Muhammad Ali, inarguably the greatest and most influential/important boxer in the history of the sport, went from a controversial youngster to stand as a Civil Rights giant with as much influence in the political arena as he had inside the squared circle.
However, his life has been more than just a road of rises and falls. Full of racism, draft dodging and enough controversy and religious fervor to make even the strongest person crumble under the pressure, Ali and his life has become fodder for a brand new documentary, a non-fiction picture that may very well be the best sports documentary so far this decade.
Entitled The Trials Of Muhammad Ali, the film comes to us from Kartemquin Films and director Bill Siegel, and tells the story of Ali as he goes from Cassius Clay, to the best boxer of his generation. Primarily focusing on Ali’s battle against a five year prison sentence after refusing to join the US military during the Vietnam War, the film uses this collection of trials to set up an all encompassing look at a man who not only became his sport’s biggest and best name, but also a Civil Rights voice and a lightning rod after joining the Nation Of Islam. Clocking in at only 90 minutes, the film may feel like a brisk over view of the life of the baddest man alive, but instead is as thrilling an insight into just how duplicitous an entity as Muhammad Ali truly was.
Featuring interviews with people ranging from fellow boxers like John Carlos to fellow Nation Of Islam leaders like Louis Farrakhan, the film may sound like just another documentary on the ever influential Muhammad Ali, but is far from it. Instead of looking at a singular match like a film like When We Were Kings (a “better” but far different picture) or a singular portion of his life, the film takes a strong look at some of the lesser talked about aspects of his life. As interested, arguably more so, on his relationship to Islam as it is on his boxing impact, the film starts introducing us to one of Ali’s most influential backers, the Louisville Sponsoring Group. A Louisville boy through and through, this film thrillingly posits Ali as a man of many faces, as soft spoken and full of love as he is bombastic and abrasively braggadocios.
However, the film really comes to life when the Vietnam War becomes a player. World champion at this time in his life, he is re-classified thus sending him into eligibility for the draft, making service all but certain. With legends like boxer Joe Louis and baseball marvel Ted Williams all joining the armed services to fight in WWII, a sports star of Ali’s height could never deny joining the army, right? Wrong. After joining the Nation Of Islam, he argued that his religion does not allow him to fight any war not directly sighted by Allah, let alone one that would see him killing men, women and children who never did any of the things, he argued, that society had the gall to do in his own country. A breathlessly controversial argument, the film raised national tensions to a height rarely seen, especially due to an athlete.

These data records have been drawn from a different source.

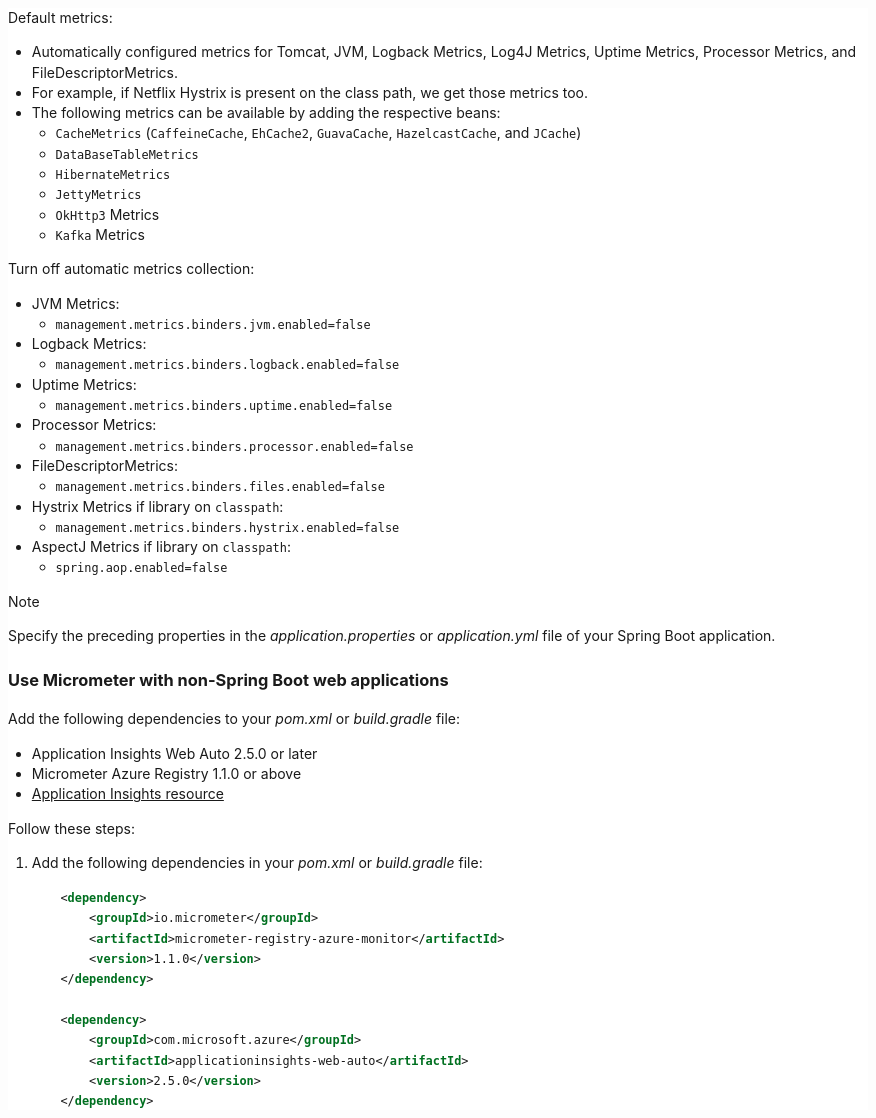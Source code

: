 Default metrics:

* Automatically configured metrics for Tomcat, JVM, Logback Metrics, Log4J Metrics, Uptime Metrics, Processor Metrics, and FileDescriptorMetrics.
* For example, if Netflix Hystrix is present on the class path, we get those metrics too.
* The following metrics can be available by adding the respective beans:
    - `CacheMetrics` (`CaffeineCache`, `EhCache2`, `GuavaCache`, `HazelcastCache`, and `JCache`)
    - `DataBaseTableMetrics`
    - `HibernateMetrics`
    - `JettyMetrics`
    - `OkHttp3` Metrics
    - `Kafka` Metrics

Turn off automatic metrics collection:

- JVM Metrics:
    - `management.metrics.binders.jvm.enabled=false`
- Logback Metrics:
    - `management.metrics.binders.logback.enabled=false`
- Uptime Metrics:
    - `management.metrics.binders.uptime.enabled=false`
- Processor Metrics:
    -  `management.metrics.binders.processor.enabled=false`
- FileDescriptorMetrics:
    - `management.metrics.binders.files.enabled=false`
- Hystrix Metrics if library on `classpath`:
    - `management.metrics.binders.hystrix.enabled=false`
- AspectJ Metrics if library on `classpath`:
    - `spring.aop.enabled=false`

> [!NOTE]
> Specify the preceding properties in the *application.properties* or *application.yml* file of your Spring Boot application.

### Use Micrometer with non-Spring Boot web applications

Add the following dependencies to your *pom.xml* or *build.gradle* file:

* Application Insights Web Auto 2.5.0 or later
* Micrometer Azure Registry 1.1.0 or above
* [Application Insights resource](./create-new-resource.md)

Follow these steps:

1. Add the following dependencies in your *pom.xml* or *build.gradle* file:

    ```xml
        <dependency>
            <groupId>io.micrometer</groupId>
            <artifactId>micrometer-registry-azure-monitor</artifactId>
            <version>1.1.0</version>
        </dependency>

        <dependency>
            <groupId>com.microsoft.azure</groupId>
            <artifactId>applicationinsights-web-auto</artifactId>
            <version>2.5.0</version>
        </dependency>
     ```


[api]: ./api-custom-events-metrics.md
[apiexceptions]: ./api-custom-events-metrics.md#trackexception
[availability]: ./monitor-web-app-availability.md
[diagnostic]: ./diagnostic-search.md
[javalogs]: #explore-java-trace-logs-in-application-insights
[metrics]: ../essentials/metrics-charts.md
[usage]: javascript.md
[eclipse]: app-insights-java-eclipse.md
[java]: #get-started-with-application-insights-in-a-java-web-project
[javaagent]: java-in-process-agent.md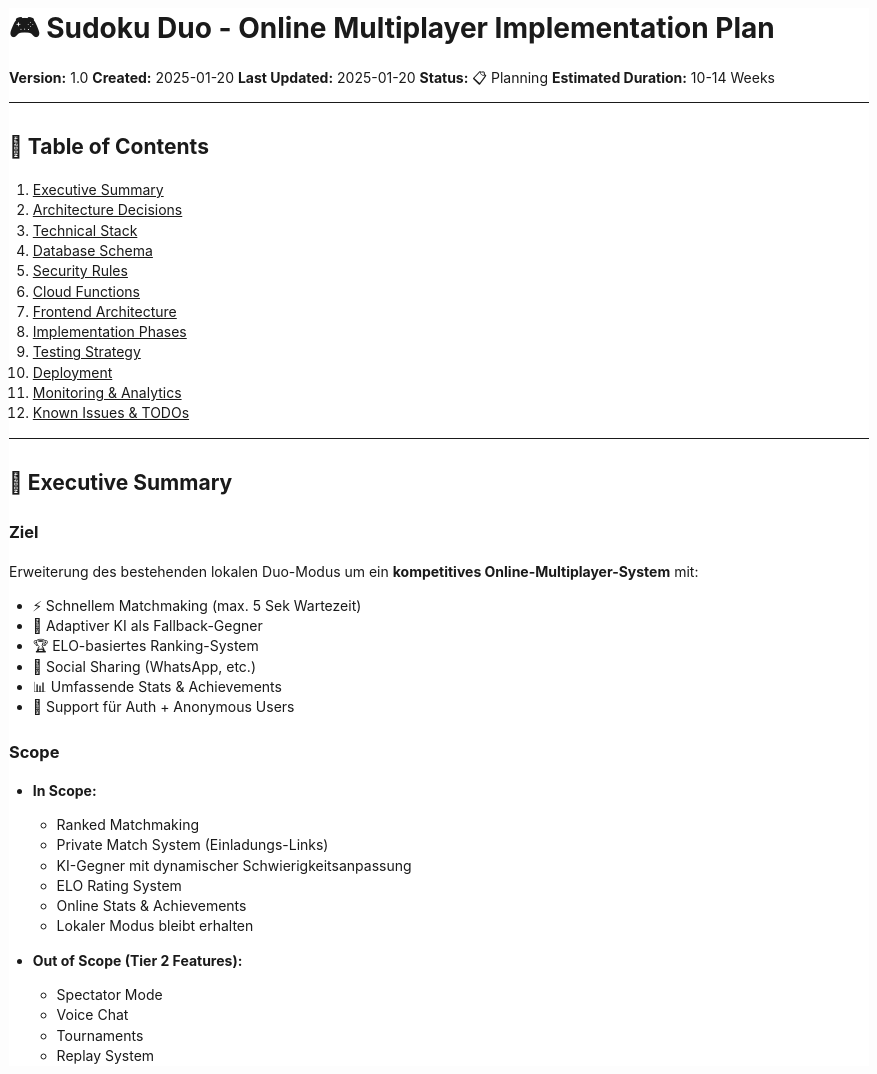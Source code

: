 # 🎮 Sudoku Duo - Online Multiplayer Implementation Plan

**Version:** 1.0
**Created:** 2025-01-20
**Last Updated:** 2025-01-20
**Status:** 📋 Planning
**Estimated Duration:** 10-14 Weeks

---

## 📖 Table of Contents

1. [Executive Summary](#executive-summary)
2. [Architecture Decisions](#architecture-decisions)
3. [Technical Stack](#technical-stack)
4. [Database Schema](#database-schema)
5. [Security Rules](#security-rules)
6. [Cloud Functions](#cloud-functions)
7. [Frontend Architecture](#frontend-architecture)
8. [Implementation Phases](#implementation-phases)
9. [Testing Strategy](#testing-strategy)
10. [Deployment](#deployment)
11. [Monitoring & Analytics](#monitoring--analytics)
12. [Known Issues & TODOs](#known-issues--todos)

---

## 🎯 Executive Summary

### **Ziel**
Erweiterung des bestehenden lokalen Duo-Modus um ein **kompetitives Online-Multiplayer-System** mit:
- ⚡ Schnellem Matchmaking (max. 5 Sek Wartezeit)
- 🤖 Adaptiver KI als Fallback-Gegner
- 🏆 ELO-basiertes Ranking-System
- 🔗 Social Sharing (WhatsApp, etc.)
- 📊 Umfassende Stats & Achievements
- 👥 Support für Auth + Anonymous Users

### **Scope**
- **In Scope:**
  - Ranked Matchmaking
  - Private Match System (Einladungs-Links)
  - KI-Gegner mit dynamischer Schwierigkeitsanpassung
  - ELO Rating System
  - Online Stats & Achievements
  - Lokaler Modus bleibt erhalten

- **Out of Scope (Tier 2 Features):**
  - Spectator Mode
  - Voice Chat
  - Tournaments
  - Replay System
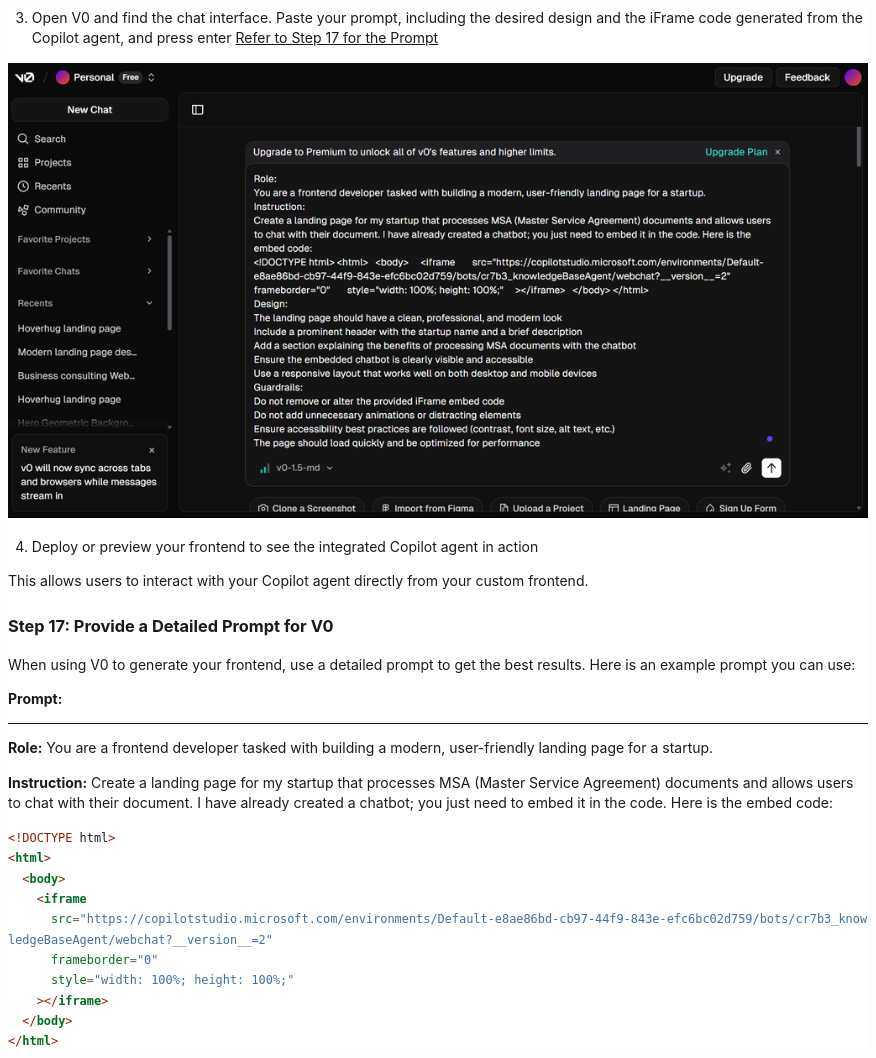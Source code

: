 3. Open V0 and find the chat interface. Paste your prompt, including the desired design and the iFrame code generated from the Copilot agent, and press enter [Refer to Step 17 for the Prompt](#step-17-provide-a-detailed-prompt-for-v0)

![Publish Button](Images/28.png)

4. Deploy or preview your frontend to see the integrated Copilot agent in action

This allows users to interact with your Copilot agent directly from your custom frontend.

### Step 17: Provide a Detailed Prompt for V0

When using V0 to generate your frontend, use a detailed prompt to get the best results. Here is an example prompt you can use:

**Prompt:**

---

**Role:**
You are a frontend developer tasked with building a modern, user-friendly landing page for a startup.

**Instruction:**
Create a landing page for my startup that processes MSA (Master Service Agreement) documents and allows users to chat with their document. I have already created a chatbot; you just need to embed it in the code. Here is the embed code:

```html
<!DOCTYPE html>
<html>
  <body>
    <iframe
      src="https://copilotstudio.microsoft.com/environments/Default-e8ae86bd-cb97-44f9-843e-efc6bc02d759/bots/cr7b3_knowledgeBaseAgent/webchat?__version__=2"
      frameborder="0"
      style="width: 100%; height: 100%;"
    ></iframe>
  </body>
</html>
```
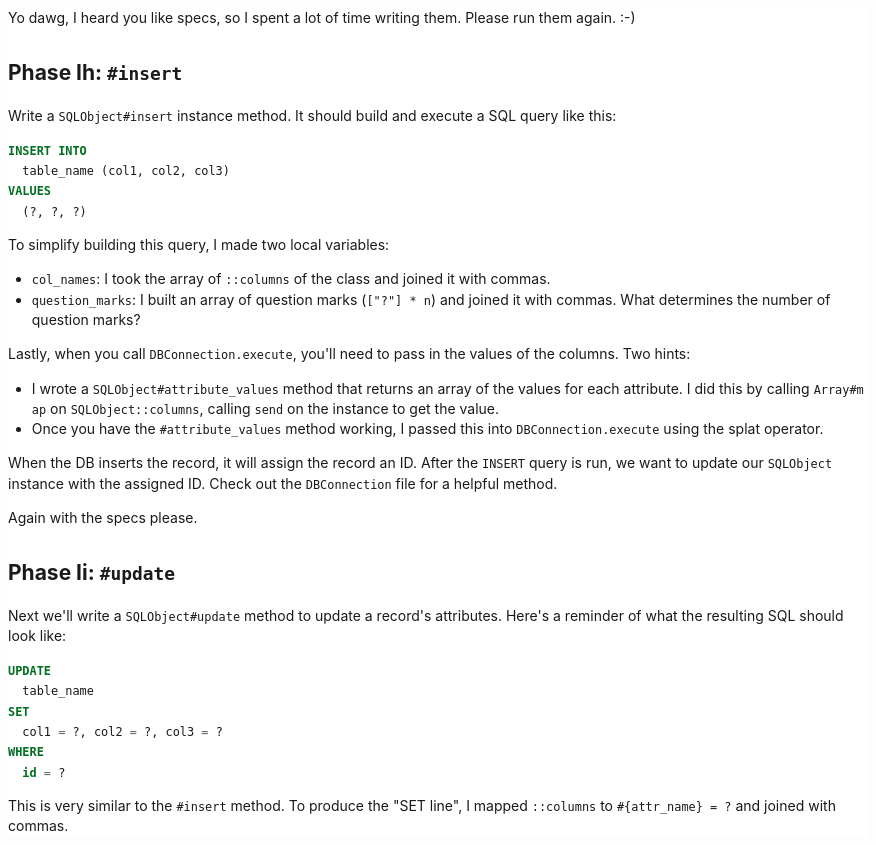 Yo dawg, I heard you like specs, so I spent a lot of time writing
them. Please run them again. :-)

## Phase Ih: `#insert`

Write a `SQLObject#insert` instance method. It should build and
execute a SQL query like this:

```sql
INSERT INTO
  table_name (col1, col2, col3)
VALUES
  (?, ?, ?)
```

To simplify building this query, I made two local variables:

* `col_names`: I took the array of `::columns` of the class and
  joined it with commas.
* `question_marks`: I built an array of question marks (`["?"] * n`)
  and joined it with commas. What determines the number of question marks?

Lastly, when you call `DBConnection.execute`, you'll need to pass in
the values of the columns. Two hints:

* I wrote a `SQLObject#attribute_values` method that returns an array
  of the values for each attribute. I did this by calling `Array#map`
  on `SQLObject::columns`, calling `send` on the instance to get
  the value.
* Once you have the `#attribute_values` method working, I passed this
  into `DBConnection.execute` using the splat operator.

When the DB inserts the record, it will assign the record an ID.
After the `INSERT` query is run, we want to update our `SQLObject`
instance with the assigned ID. Check out the `DBConnection` file for a
helpful method.

Again with the specs please.

## Phase Ii: `#update`

Next we'll write a `SQLObject#update` method to update a record's
attributes. Here's a reminder of what the resulting SQL should look
like:

```sql
UPDATE
  table_name
SET
  col1 = ?, col2 = ?, col3 = ?
WHERE
  id = ?
```

This is very similar to the `#insert` method. To produce the
"SET line", I mapped `::columns` to `#{attr_name} = ?` and joined with
commas.


[ivar-get]: http://ruby-doc.org/core-2.0.0/Object.html#method-i-instance_variable_get
[wat]: http://codropspz.tympanus.netdna-cdn.com/codrops/wp-content/uploads/2013/07/wat.jpg
[ar-part-two]: active-record-lite-ii.md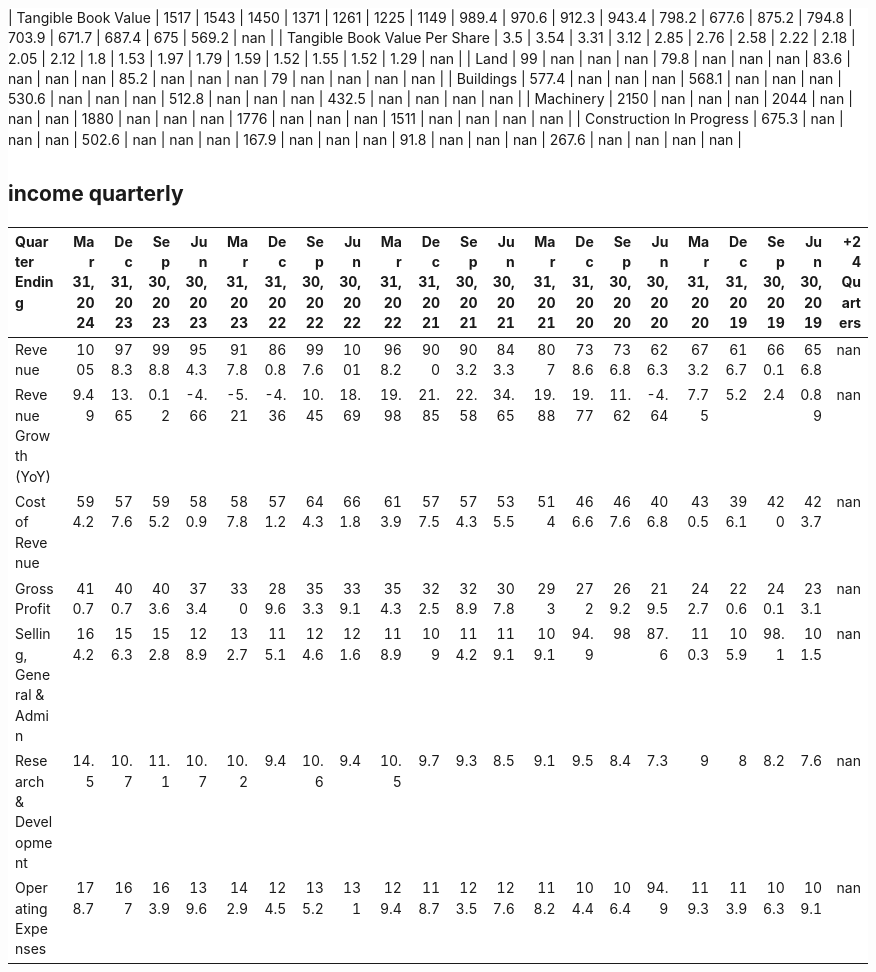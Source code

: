 | Tangible Book Value                |        1517    |        1543    |        1450    |        1371    |        1261    |        1225    |        1149    |         989.4  |         970.6  |         912.3  |         943.4  |         798.2  |         677.6  |         875.2  |         794.8  |         703.9  |         671.7  |         687.4  |         675    |         569.2  |            nan |
| Tangible Book Value Per Share      |           3.5  |           3.54 |           3.31 |           3.12 |           2.85 |           2.76 |           2.58 |           2.22 |           2.18 |           2.05 |           2.12 |           1.8  |           1.53 |           1.97 |           1.79 |           1.59 |           1.52 |           1.55 |           1.52 |           1.29 |            nan |
| Land                               |          99    |         nan    |         nan    |         nan    |          79.8  |         nan    |         nan    |         nan    |          83.6  |         nan    |         nan    |         nan    |          85.2  |         nan    |         nan    |         nan    |          79    |         nan    |         nan    |         nan    |            nan |
| Buildings                          |         577.4  |         nan    |         nan    |         nan    |         568.1  |         nan    |         nan    |         nan    |         530.6  |         nan    |         nan    |         nan    |         512.8  |         nan    |         nan    |         nan    |         432.5  |         nan    |         nan    |         nan    |            nan |
| Machinery                          |        2150    |         nan    |         nan    |         nan    |        2044    |         nan    |         nan    |         nan    |        1880    |         nan    |         nan    |         nan    |        1776    |         nan    |         nan    |         nan    |        1511    |         nan    |         nan    |         nan    |            nan |
| Construction In Progress           |         675.3  |         nan    |         nan    |         nan    |         502.6  |         nan    |         nan    |         nan    |         167.9  |         nan    |         nan    |         nan    |          91.8  |         nan    |         nan    |         nan    |         267.6  |         nan    |         nan    |         nan    |            nan |

## income quarterly
| Quarter Ending                        |   Mar 31, 2024 |   Dec 31, 2023 |   Sep 30, 2023 |   Jun 30, 2023 |   Mar 31, 2023 |   Dec 31, 2022 |   Sep 30, 2022 |   Jun 30, 2022 |   Mar 31, 2022 |   Dec 31, 2021 |   Sep 30, 2021 |   Jun 30, 2021 |   Mar 31, 2021 |   Dec 31, 2020 |   Sep 30, 2020 |   Jun 30, 2020 |   Mar 31, 2020 |   Dec 31, 2019 |   Sep 30, 2019 |   Jun 30, 2019 |   +24 Quarters |
|:--------------------------------------|---------------:|---------------:|---------------:|---------------:|---------------:|---------------:|---------------:|---------------:|---------------:|---------------:|---------------:|---------------:|---------------:|---------------:|---------------:|---------------:|---------------:|---------------:|---------------:|---------------:|---------------:|
| Revenue                               |        1005    |         978.3  |         998.8  |         954.3  |         917.8  |         860.8  |         997.6  |        1001    |         968.2  |         900    |         903.2  |         843.3  |         807    |         738.6  |         736.8  |         626.3  |         673.2  |         616.7  |         660.1  |         656.8  |            nan |
| Revenue Growth (YoY)                  |           9.49 |          13.65 |           0.12 |          -4.66 |          -5.21 |          -4.36 |          10.45 |          18.69 |          19.98 |          21.85 |          22.58 |          34.65 |          19.88 |          19.77 |          11.62 |          -4.64 |           7.75 |           5.2  |           2.4  |           0.89 |            nan |
| Cost of Revenue                       |         594.2  |         577.6  |         595.2  |         580.9  |         587.8  |         571.2  |         644.3  |         661.8  |         613.9  |         577.5  |         574.3  |         535.5  |         514    |         466.6  |         467.6  |         406.8  |         430.5  |         396.1  |         420    |         423.7  |            nan |
| Gross Profit                          |         410.7  |         400.7  |         403.6  |         373.4  |         330    |         289.6  |         353.3  |         339.1  |         354.3  |         322.5  |         328.9  |         307.8  |         293    |         272    |         269.2  |         219.5  |         242.7  |         220.6  |         240.1  |         233.1  |            nan |
| Selling, General & Admin              |         164.2  |         156.3  |         152.8  |         128.9  |         132.7  |         115.1  |         124.6  |         121.6  |         118.9  |         109    |         114.2  |         119.1  |         109.1  |          94.9  |          98    |          87.6  |         110.3  |         105.9  |          98.1  |         101.5  |            nan |
| Research & Development                |          14.5  |          10.7  |          11.1  |          10.7  |          10.2  |           9.4  |          10.6  |           9.4  |          10.5  |           9.7  |           9.3  |           8.5  |           9.1  |           9.5  |           8.4  |           7.3  |           9    |           8    |           8.2  |           7.6  |            nan |
| Operating Expenses                    |         178.7  |         167    |         163.9  |         139.6  |         142.9  |         124.5  |         135.2  |         131    |         129.4  |         118.7  |         123.5  |         127.6  |         118.2  |         104.4  |         106.4  |          94.9  |         119.3  |         113.9  |         106.3  |         109.1  |            nan |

And in that is this film’s glory. Siegel here crafts a film so powerfully pertinent that it truly becomes an absolute spectacle. For a star of Ali’s height to not only risk his title as World Champion but ultimately his livelihood and his very own freedom, what with a five year prison sentence being contested all the way to the Supreme Court, this film carries within each frame a sense of vitality and power that is rarely seen in a documentary of this ilk.
Using numerous collections of archival footage, The Trials Of Muhammad Ali is a devastating and ultimately life affirming look at a man, not a legend or an athlete but a man, that flipped the establishment the bird and decided that his faith and his freedom were far more important than any world title. A love letter to a man who has since become known as a fighter in and outside of the squared circle, this film proves that while he may have been a master of the sweet science in the ring, Muhammad Ali was more than just a flesh and bone man out of it. Sports fans take notice, your favorite film of the year may have just arrived.